**Work instructions**
Start at the line in the entries below that contains "- [ ] 80% coverage unit test", stop at the line that contains "- [ ] Performance benchmarks", and output exactly the lines in that span, both ends included.
□ □ □ □ □ □ □
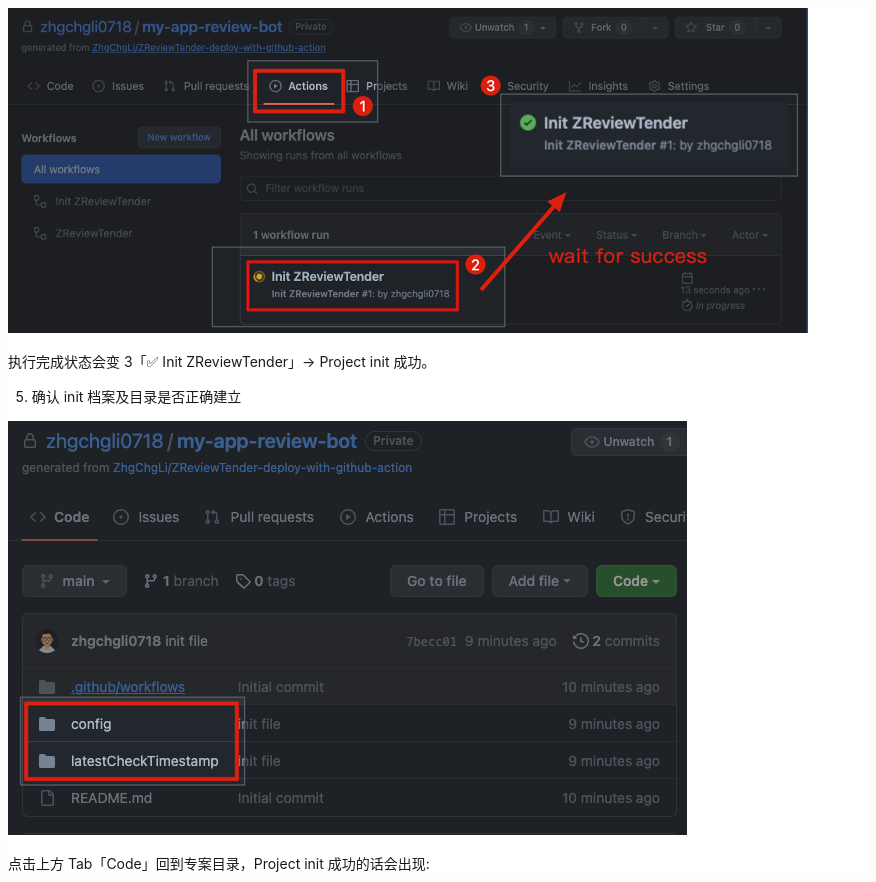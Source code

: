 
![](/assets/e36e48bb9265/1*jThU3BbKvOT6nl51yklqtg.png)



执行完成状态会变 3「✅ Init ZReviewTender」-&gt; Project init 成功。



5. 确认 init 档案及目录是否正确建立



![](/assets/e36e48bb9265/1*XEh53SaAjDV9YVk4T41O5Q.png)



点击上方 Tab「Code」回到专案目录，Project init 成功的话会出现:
□ □ □ □ □ □ □
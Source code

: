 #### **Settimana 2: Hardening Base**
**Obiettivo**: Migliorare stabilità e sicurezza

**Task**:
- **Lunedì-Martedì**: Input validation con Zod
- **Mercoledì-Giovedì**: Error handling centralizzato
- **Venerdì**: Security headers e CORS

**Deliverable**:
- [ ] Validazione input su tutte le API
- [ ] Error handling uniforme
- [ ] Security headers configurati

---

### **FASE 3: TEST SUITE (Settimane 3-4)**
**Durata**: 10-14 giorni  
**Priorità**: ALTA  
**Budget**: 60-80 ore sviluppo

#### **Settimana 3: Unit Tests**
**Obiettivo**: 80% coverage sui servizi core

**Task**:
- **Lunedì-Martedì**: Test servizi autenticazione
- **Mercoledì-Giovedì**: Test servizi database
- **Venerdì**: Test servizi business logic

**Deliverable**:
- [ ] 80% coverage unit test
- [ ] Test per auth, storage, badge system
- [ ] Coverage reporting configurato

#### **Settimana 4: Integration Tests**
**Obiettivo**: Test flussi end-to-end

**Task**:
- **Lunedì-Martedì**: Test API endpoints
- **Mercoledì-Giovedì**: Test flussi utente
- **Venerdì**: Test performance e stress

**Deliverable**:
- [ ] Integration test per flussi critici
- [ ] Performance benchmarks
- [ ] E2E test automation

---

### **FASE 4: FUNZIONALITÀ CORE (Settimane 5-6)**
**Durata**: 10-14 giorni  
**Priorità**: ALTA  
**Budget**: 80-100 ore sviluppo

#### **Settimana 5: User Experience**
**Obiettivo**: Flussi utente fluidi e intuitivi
□ □ □ □ □ □ □
**Task response**
- [ ] 80% coverage unit test
- [ ] Test per auth, storage, badge system
- [ ] Coverage reporting configurato

#### **Settimana 4: Integration Tests**
**Obiettivo**: Test flussi end-to-end

**Task**:
- **Lunedì-Martedì**: Test API endpoints
- **Mercoledì-Giovedì**: Test flussi utente
- **Venerdì**: Test performance e stress

**Deliverable**:
- [ ] Integration test per flussi critici
- [ ] Performance benchmarks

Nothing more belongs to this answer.